Lecture #9: Distributed Deadlock Detection
These topics are from Chapter 7 (Distributed Deadlock Detection) in Advanced
Concepts in OS
Topics for Today
- Review: Deadlock
- Definition
- Models for Requests: Single-Unit request model,
AND request model, OR request model,
- General Resource Graph
- Necessary and Sufficient conditions for a deadlock
- Distributed deadlock detection algorithms
System Model
- The systems have only reusable resources.
- Processes are allowed only exclusive access to resources.
- There is only one copy of each resource.

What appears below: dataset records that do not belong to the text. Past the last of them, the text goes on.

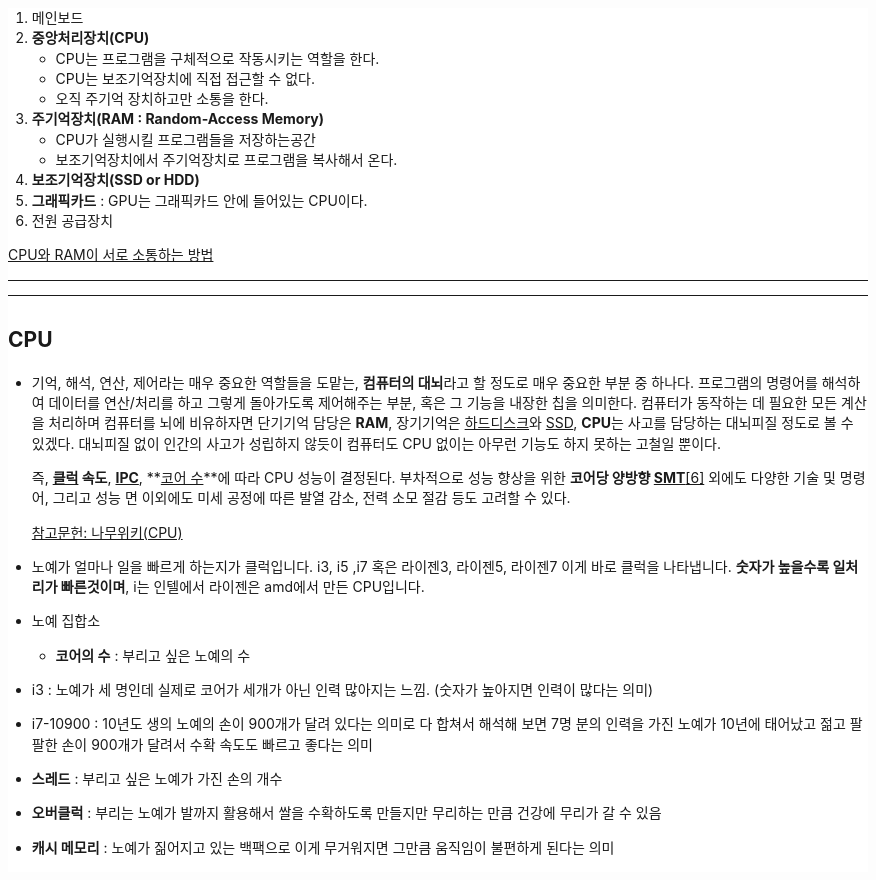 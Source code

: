 1. 메인보드
2. **중앙처리장치(CPU)**
    - CPU는 프로그램을 구체적으로 작동시키는 역할을 한다.
    - CPU는 보조기억장치에 직접 접근할 수 없다.
    - 오직 주기억 장치하고만 소통을 한다.
3. **주기억장치(RAM : Random-Access Memory)**
    - CPU가 실행시킬 프로그램들을 저장하는공간
    - 보조기억장치에서 주기억장치로 프로그램을 복사해서 온다.
4. **보조기억장치(SSD or HDD)**
5. **그래픽카드** : GPU는 그래픽카드 안에 들어있는 CPU이다.
6. 전원 공급장치

[CPU와 RAM이 서로 소통하는 방법](https://velog.io/@younoah/CPU%EC%99%80-RAM%EC%9D%B4-%EC%84%9C%EB%A1%9C-%EC%86%8C%ED%86%B5%ED%95%98%EB%8A%94-%EB%B0%A9%EB%B2%95)

---

---

## **CPU**

- 기억, 해석, 연산, 제어라는 매우 중요한 역할들을 도맡는, **컴퓨터의 대뇌**라고 할 정도로 매우 중요한 부분 중 하나다. 프로그램의 명령어를 해석하여 데이터를 연산/처리를 하고 그렇게 돌아가도록 제어해주는 부분, 혹은 그 기능을 내장한 칩을 의미한다. 컴퓨터가 동작하는 데 필요한 모든 계산을 처리하며 컴퓨터를 뇌에 비유하자면 단기기억 담당은 **RAM**, 장기기억은 [하드디스크](https://namu.wiki/w/%ED%95%98%EB%93%9C%EB%94%94%EC%8A%A4%ED%81%AC)와 [SSD](https://namu.wiki/w/SSD), **CPU**는 사고를 담당하는 대뇌피질 정도로 볼 수 있겠다. 대뇌피질 없이 인간의 사고가 성립하지 않듯이 컴퓨터도 CPU 없이는 아무런 기능도 하지 못하는 고철일 뿐이다.
    
    즉, **[클럭](https://namu.wiki/w/%ED%81%B4%EB%9F%AD) 속도**, **[IPC](https://namu.wiki/w/IPC)**, **[코어 수](https://namu.wiki/w/%EB%A9%80%ED%8B%B0%EC%BD%94%EC%96%B4%20%ED%94%84%EB%A1%9C%EC%84%B8%EC%84%9C)**에 따라 CPU 성능이 결정된다. 부차적으로 성능 향상을 위한 **코어당 양방향 [SMT](https://namu.wiki/w/SMT)**[[6]](https://namu.wiki/w/CPU#fn-6) 외에도 다양한 기술 및 명령어, 그리고 성능 면 이외에도 미세 공정에 따른 발열 감소, 전력 소모 절감 등도 고려할 수 있다.
    
    [참고문헌: 나무위키(CPU)](https://namu.wiki/w/CPU)
    
- 노예가 얼마나 일을 빠르게 하는지가 클럭입니다. i3, i5 ,i7 혹은 라이젠3, 라이젠5, 라이젠7 이게 바로 클럭을 나타냅니다. **숫자가 높을수록 일처리가 빠른것이며**, i는 인텔에서 라이젠은 amd에서 만든 CPU입니다.
- 노예 집합소
    - **코어의 수** : 부리고 싶은 노예의 수
- i3 : 노예가 세 명인데 실제로 코어가 세개가 아닌 인력 많아지는 느낌. (숫자가 높아지면 인력이 많다는 의미)
- i7-10900 : 10년도 생의 노예의 손이 900개가 달려 있다는 의미로 다 합쳐서 해석해 보면 7명 분의 인력을 가진 노예가 10년에 태어났고 젊고 팔팔한 손이 900개가 달려서 수확 속도도 빠르고 좋다는 의미
- **스레드** : 부리고 싶은 노예가 가진 손의 개수
- **오버클럭** : 부리는 노예가 발까지 활용해서 쌀을 수확하도록 만들지만 무리하는 만큼 건강에 무리가 갈 수 있음
- **캐시 메모리** : 노예가 짊어지고 있는 백팩으로 이게 무거워지면 그만큼 움직임이 불편하게 된다는 의미

|||
|--|--| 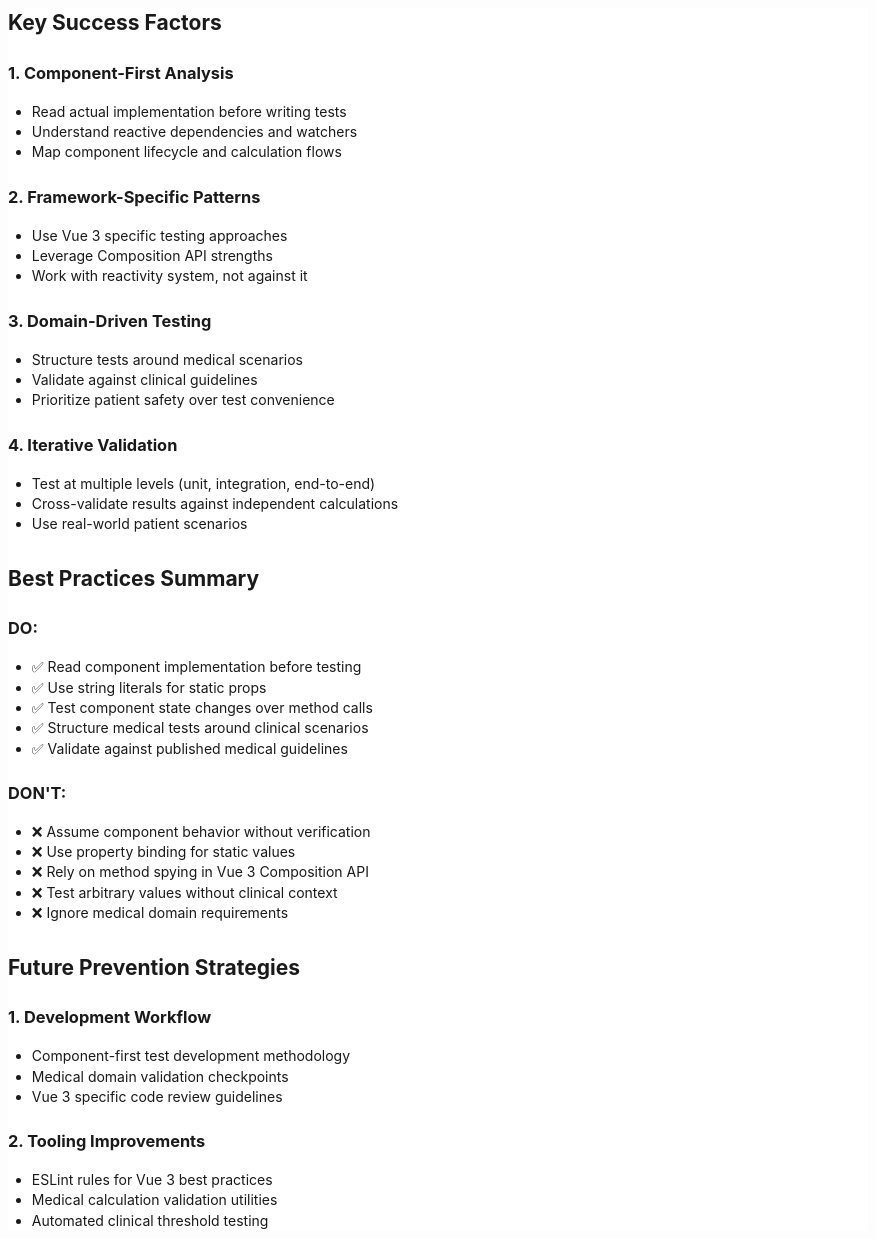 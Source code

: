 ## Key Success Factors

### 1. Component-First Analysis
- Read actual implementation before writing tests
- Understand reactive dependencies and watchers
- Map component lifecycle and calculation flows

### 2. Framework-Specific Patterns
- Use Vue 3 specific testing approaches
- Leverage Composition API strengths
- Work with reactivity system, not against it

### 3. Domain-Driven Testing
- Structure tests around medical scenarios
- Validate against clinical guidelines
- Prioritize patient safety over test convenience

### 4. Iterative Validation
- Test at multiple levels (unit, integration, end-to-end)
- Cross-validate results against independent calculations
- Use real-world patient scenarios

## Best Practices Summary

### DO:
- ✅ Read component implementation before testing
- ✅ Use string literals for static props
- ✅ Test component state changes over method calls
- ✅ Structure medical tests around clinical scenarios
- ✅ Validate against published medical guidelines

### DON'T:
- ❌ Assume component behavior without verification
- ❌ Use property binding for static values
- ❌ Rely on method spying in Vue 3 Composition API
- ❌ Test arbitrary values without clinical context
- ❌ Ignore medical domain requirements

## Future Prevention Strategies

### 1. Development Workflow
- Component-first test development methodology
- Medical domain validation checkpoints
- Vue 3 specific code review guidelines

### 2. Tooling Improvements
- ESLint rules for Vue 3 best practices
- Medical calculation validation utilities
- Automated clinical threshold testing

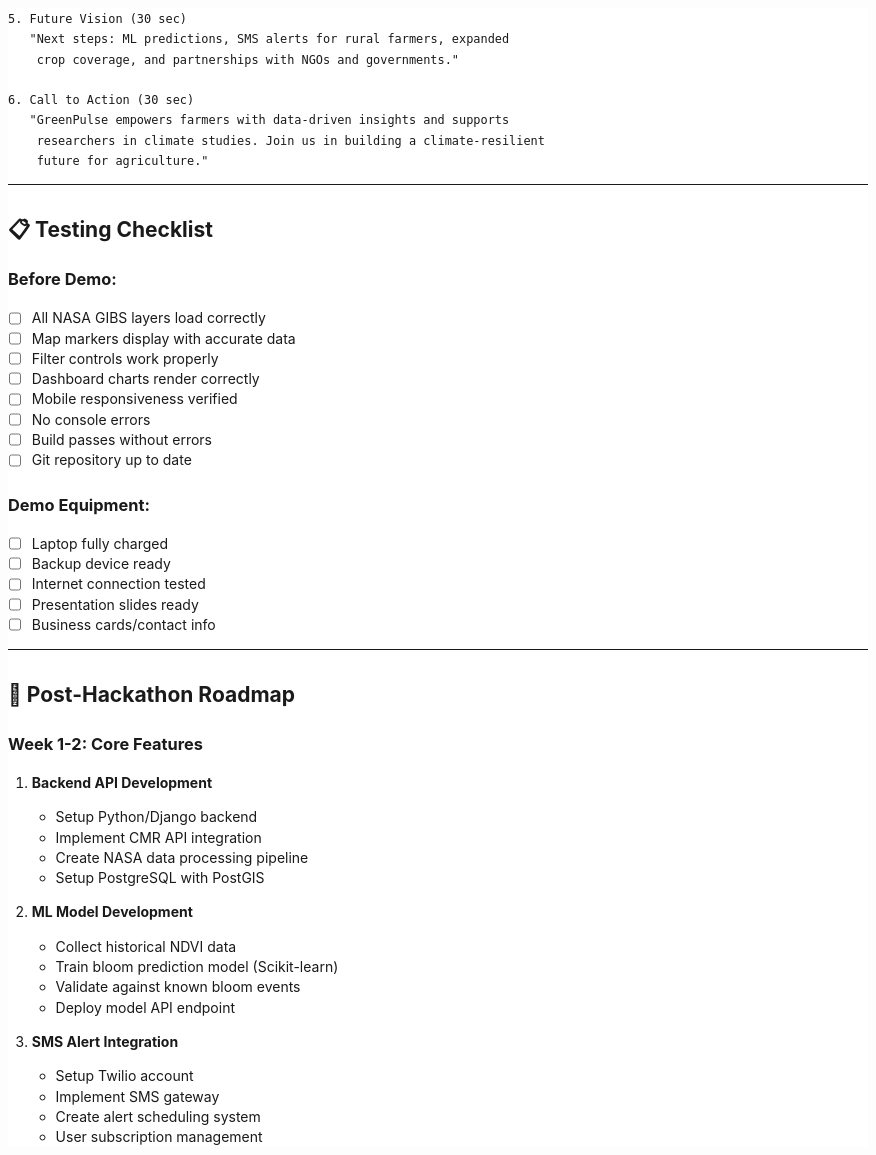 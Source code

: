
 ```
5. Future Vision (30 sec)
   "Next steps: ML predictions, SMS alerts for rural farmers, expanded 
    crop coverage, and partnerships with NGOs and governments."

6. Call to Action (30 sec)
   "GreenPulse empowers farmers with data-driven insights and supports 
    researchers in climate studies. Join us in building a climate-resilient 
    future for agriculture."
```

---

## 📋 Testing Checklist

### Before Demo:
- [ ] All NASA GIBS layers load correctly
- [ ] Map markers display with accurate data
- [ ] Filter controls work properly
- [ ] Dashboard charts render correctly
- [ ] Mobile responsiveness verified
- [ ] No console errors
- [ ] Build passes without errors
- [ ] Git repository up to date

### Demo Equipment:
- [ ] Laptop fully charged
- [ ] Backup device ready
- [ ] Internet connection tested
- [ ] Presentation slides ready
- [ ] Business cards/contact info

---

## 🎯 Post-Hackathon Roadmap

### Week 1-2: Core Features
1. **Backend API Development**
   - Setup Python/Django backend
   - Implement CMR API integration
   - Create NASA data processing pipeline
   - Setup PostgreSQL with PostGIS

2. **ML Model Development**
   - Collect historical NDVI data
   - Train bloom prediction model (Scikit-learn)
   - Validate against known bloom events
   - Deploy model API endpoint

3. **SMS Alert Integration**
   - Setup Twilio account
   - Implement SMS gateway
   - Create alert scheduling system
   - User subscription management
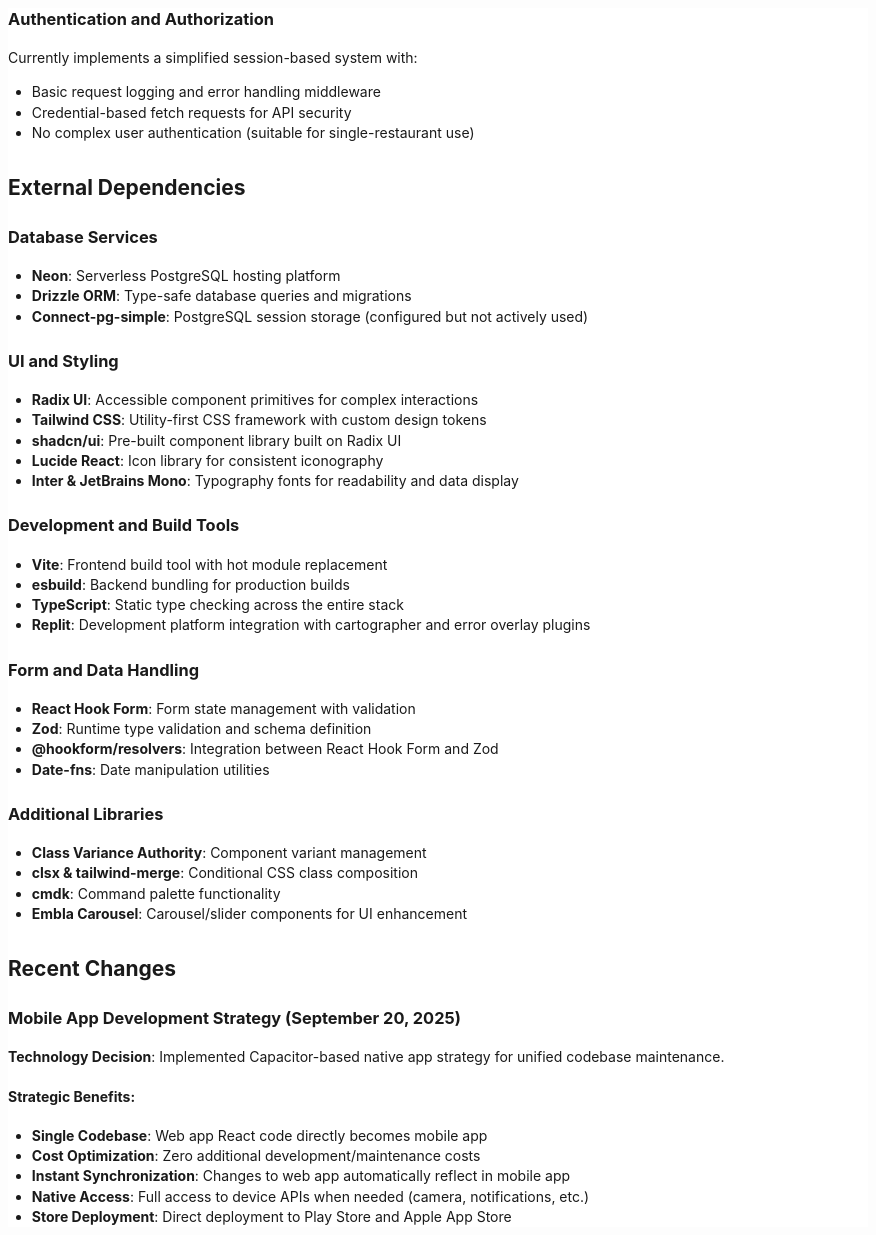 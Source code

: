 ### Authentication and Authorization
Currently implements a simplified session-based system with:
- Basic request logging and error handling middleware
- Credential-based fetch requests for API security
- No complex user authentication (suitable for single-restaurant use)

## External Dependencies

### Database Services
- **Neon**: Serverless PostgreSQL hosting platform
- **Drizzle ORM**: Type-safe database queries and migrations
- **Connect-pg-simple**: PostgreSQL session storage (configured but not actively used)

### UI and Styling
- **Radix UI**: Accessible component primitives for complex interactions
- **Tailwind CSS**: Utility-first CSS framework with custom design tokens
- **shadcn/ui**: Pre-built component library built on Radix UI
- **Lucide React**: Icon library for consistent iconography
- **Inter & JetBrains Mono**: Typography fonts for readability and data display

### Development and Build Tools
- **Vite**: Frontend build tool with hot module replacement
- **esbuild**: Backend bundling for production builds
- **TypeScript**: Static type checking across the entire stack
- **Replit**: Development platform integration with cartographer and error overlay plugins

### Form and Data Handling
- **React Hook Form**: Form state management with validation
- **Zod**: Runtime type validation and schema definition
- **@hookform/resolvers**: Integration between React Hook Form and Zod
- **Date-fns**: Date manipulation utilities

### Additional Libraries
- **Class Variance Authority**: Component variant management
- **clsx & tailwind-merge**: Conditional CSS class composition
- **cmdk**: Command palette functionality
- **Embla Carousel**: Carousel/slider components for UI enhancement

## Recent Changes

### Mobile App Development Strategy (September 20, 2025)

**Technology Decision**: Implemented Capacitor-based native app strategy for unified codebase maintenance.

#### Strategic Benefits:
- **Single Codebase**: Web app React code directly becomes mobile app
- **Cost Optimization**: Zero additional development/maintenance costs
- **Instant Synchronization**: Changes to web app automatically reflect in mobile app
- **Native Access**: Full access to device APIs when needed (camera, notifications, etc.)
- **Store Deployment**: Direct deployment to Play Store and Apple App Store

Distributed Deadlock Models
Based on WFG (not GRG)
- Nodes are processes
- Resources are located at a site, but may be held
by processes at other sites
- Edge (P,Q) indicates P is blocked and
waiting for Q to release some resource
- Deadlock exists iff there is a directed cycle or
knot.
The text fudges a bit by forgetting that in some models
the existence of a cycle is necessary but not sufficient,
and the existence of a knot is sufficient but not necessary,
leaving a gap.
Distributed Deadlock Handling Strategies
- Deadlock prevention
- All resource at once.
- Preventing a process from holding while waiting
- inefficient, can become deadlocked at resource acquiring phase,
resource requirements are unpredictable -- not an efficient, universal
solution.
- Deadlock avoidance
- A resource is granted to a process if the resulting state is safe
- Every site has to maintain the global state
- The checking for a safe state must be done with mutual exclusion
- The number of processes and resources in a distributed system is
large
- Not a practical solution
- Deadlock detection
- Once deadlock, always deadlock -- detection won't be outdated
- deadlock detection can be preceed concurrently with normal activities
- This is the usual approach -- the focus of this Chapter
Distributed Deadlock Detection Issues
- issues
- maintenance of WFG
- detection of cycles (or knots) in the WFG
- requirements
- progress = no undetected deadlocks
- safety = no false deadlocks
What do we do when a deadlock is detected?
Categorization of Methods
- centralized control
- distributed control
- hierarchical control
Simple Centralized Control
- one control site maintains the WFG and checks for deadlock
- other sites send request and release messages to control site
What are the advantages and disadvantages?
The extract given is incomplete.